1. Cost of all labor, including supervisory personnel. Overtime work (other than ‘spot‘ overtime) shall only be performed when authorized by Purchaser; such overtime shall be paid for by Purchaser as a cost of the Work except when the same is necessitated by the neglect of Contractor.

2. Cost of all supplies, material, small tools, machinery and equipment used or incorporated in the Work. Small Tools, machinery and equipment included herein shall be limited to a cost of ONE THOUSAND ($1000.00) DOLLARS each (except as may be otherwise mutually agreed upon). All other items shall be included as rental equipment provided for in Paragraph 5 or 7 below.

3. Freight, cartage and transportation charges, including on-site loading, unloading and handling charges.

4. Subcontracts, subject to Purchaser's approval, which shall be lump-sum wherever practicable.

5. Rental charges for items of equipment, machinery or appliances furnished by any of the Joint Venture Partners, and assigned to the job site for ten (10) months, or longer, will be made at the monthly rate of 66 2/3% of the then current A.E.D. rental schedule. For periods of assignment less than ten (10) months, the rental charge shall be 75% of the current A.E.D. rental schedule. Pursuant to the February 23, 1972, amendment, Baldwin Associates routinely provided petitioner with a list of tools stolen from it during the construction of Unit 3. Petitioner would then reimburse it for the cost of such stolen items.
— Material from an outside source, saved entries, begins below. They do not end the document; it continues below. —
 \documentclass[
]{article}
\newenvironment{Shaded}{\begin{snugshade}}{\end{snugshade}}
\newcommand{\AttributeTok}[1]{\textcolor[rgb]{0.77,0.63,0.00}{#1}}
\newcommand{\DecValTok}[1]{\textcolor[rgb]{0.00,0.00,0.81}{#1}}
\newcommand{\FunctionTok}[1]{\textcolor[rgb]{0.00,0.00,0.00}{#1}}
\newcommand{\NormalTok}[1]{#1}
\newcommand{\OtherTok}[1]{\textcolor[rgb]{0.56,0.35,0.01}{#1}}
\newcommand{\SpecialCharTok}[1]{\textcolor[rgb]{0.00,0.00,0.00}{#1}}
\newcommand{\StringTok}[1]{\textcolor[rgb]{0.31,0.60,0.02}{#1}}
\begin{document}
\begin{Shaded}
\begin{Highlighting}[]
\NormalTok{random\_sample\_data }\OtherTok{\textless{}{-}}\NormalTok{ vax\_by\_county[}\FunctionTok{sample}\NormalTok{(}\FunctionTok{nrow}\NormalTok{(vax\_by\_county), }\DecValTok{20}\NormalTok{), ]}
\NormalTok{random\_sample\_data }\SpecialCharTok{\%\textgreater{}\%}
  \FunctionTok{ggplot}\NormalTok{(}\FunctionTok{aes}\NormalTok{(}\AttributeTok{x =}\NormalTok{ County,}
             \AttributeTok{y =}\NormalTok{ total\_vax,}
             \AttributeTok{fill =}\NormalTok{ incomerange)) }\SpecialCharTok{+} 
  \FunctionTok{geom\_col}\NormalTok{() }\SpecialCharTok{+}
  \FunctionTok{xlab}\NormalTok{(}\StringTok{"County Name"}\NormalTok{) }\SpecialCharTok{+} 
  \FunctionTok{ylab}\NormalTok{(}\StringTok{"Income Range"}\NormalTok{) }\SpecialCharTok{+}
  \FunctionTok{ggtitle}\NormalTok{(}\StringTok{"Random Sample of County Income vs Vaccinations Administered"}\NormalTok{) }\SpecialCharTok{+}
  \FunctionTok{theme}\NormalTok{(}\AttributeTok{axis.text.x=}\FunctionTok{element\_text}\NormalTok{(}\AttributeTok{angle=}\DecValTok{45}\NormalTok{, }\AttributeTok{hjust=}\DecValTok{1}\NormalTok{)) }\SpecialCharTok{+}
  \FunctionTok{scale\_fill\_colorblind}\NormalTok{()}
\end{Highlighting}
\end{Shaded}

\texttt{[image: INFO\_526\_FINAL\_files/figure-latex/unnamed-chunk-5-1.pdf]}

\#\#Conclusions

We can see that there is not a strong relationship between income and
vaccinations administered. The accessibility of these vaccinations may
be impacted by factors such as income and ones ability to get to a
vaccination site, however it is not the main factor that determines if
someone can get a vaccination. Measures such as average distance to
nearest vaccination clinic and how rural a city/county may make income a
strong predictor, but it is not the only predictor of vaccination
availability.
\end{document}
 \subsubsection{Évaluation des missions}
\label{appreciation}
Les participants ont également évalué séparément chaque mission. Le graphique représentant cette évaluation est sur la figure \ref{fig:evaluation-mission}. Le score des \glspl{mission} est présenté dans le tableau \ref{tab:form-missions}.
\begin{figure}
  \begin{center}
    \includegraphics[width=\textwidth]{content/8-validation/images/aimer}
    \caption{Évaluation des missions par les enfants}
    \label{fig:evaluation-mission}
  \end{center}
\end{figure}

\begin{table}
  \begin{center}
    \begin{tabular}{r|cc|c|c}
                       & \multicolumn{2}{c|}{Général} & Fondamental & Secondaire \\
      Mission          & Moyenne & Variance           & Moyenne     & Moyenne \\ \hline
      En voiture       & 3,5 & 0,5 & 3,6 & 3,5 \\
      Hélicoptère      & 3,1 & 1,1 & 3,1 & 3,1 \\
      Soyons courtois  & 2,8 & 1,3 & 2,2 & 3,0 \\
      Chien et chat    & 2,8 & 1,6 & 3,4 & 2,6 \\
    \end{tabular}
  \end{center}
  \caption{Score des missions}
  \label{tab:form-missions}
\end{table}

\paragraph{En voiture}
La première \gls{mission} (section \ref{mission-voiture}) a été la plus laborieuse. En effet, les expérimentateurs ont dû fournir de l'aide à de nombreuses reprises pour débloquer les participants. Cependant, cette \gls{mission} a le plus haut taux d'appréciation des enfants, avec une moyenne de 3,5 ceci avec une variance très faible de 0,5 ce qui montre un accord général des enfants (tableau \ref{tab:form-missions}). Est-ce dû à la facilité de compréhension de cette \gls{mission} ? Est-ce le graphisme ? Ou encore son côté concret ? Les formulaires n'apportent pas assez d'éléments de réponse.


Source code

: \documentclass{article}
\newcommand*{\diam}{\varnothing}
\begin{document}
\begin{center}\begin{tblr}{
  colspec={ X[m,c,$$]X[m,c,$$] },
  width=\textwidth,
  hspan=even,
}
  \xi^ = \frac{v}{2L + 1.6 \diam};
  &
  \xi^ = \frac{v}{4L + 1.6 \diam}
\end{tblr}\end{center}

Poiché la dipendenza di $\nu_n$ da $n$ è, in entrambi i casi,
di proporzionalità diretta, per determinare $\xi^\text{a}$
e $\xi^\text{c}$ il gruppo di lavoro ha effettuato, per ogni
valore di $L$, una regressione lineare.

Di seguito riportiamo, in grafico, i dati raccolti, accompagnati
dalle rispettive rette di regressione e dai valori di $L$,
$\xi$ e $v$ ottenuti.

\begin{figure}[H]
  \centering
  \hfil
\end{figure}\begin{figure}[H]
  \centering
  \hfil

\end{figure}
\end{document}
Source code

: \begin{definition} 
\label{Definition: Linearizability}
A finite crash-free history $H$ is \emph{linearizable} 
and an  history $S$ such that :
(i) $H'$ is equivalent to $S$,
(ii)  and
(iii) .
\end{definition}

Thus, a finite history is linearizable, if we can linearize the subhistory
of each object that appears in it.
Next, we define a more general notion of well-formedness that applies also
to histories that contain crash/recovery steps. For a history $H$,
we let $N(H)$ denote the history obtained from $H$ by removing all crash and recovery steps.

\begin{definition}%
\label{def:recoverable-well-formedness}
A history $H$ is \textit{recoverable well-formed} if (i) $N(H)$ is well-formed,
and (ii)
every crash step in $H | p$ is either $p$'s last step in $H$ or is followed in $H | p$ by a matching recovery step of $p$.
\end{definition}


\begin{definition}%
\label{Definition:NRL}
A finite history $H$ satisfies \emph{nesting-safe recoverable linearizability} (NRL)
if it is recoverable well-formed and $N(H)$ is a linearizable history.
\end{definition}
It was anticipated that certain changes in the scope of the work (‘Extras ‘) provided by individual contractors and manufacturers would occur as construction progressed. Some such changes were recommended by petitioner's employees operating Units 1 and 2. These proposed changes, after approval by petitioner and Sargent & Lundy, were incorporated into the design of Unit 3 to prevent a recurrence of certain problems which had developed during the operation of Units 1 and 2.

As of December 31, 1975, the total cost of the change orders authorized for Baldwin Associates approximated $3,500,000. Whenever such changes were required, Sargent & Lundy would furnish additional drawings and specifications to the contractor. The latter would then prepare a supplementary proposal, which Sargent & Lundy would review and forward to petitioner for acceptance. If petitioner agreed with Sargent & Lundy's recommendation, it would then issue a Purchase Order Change for the work.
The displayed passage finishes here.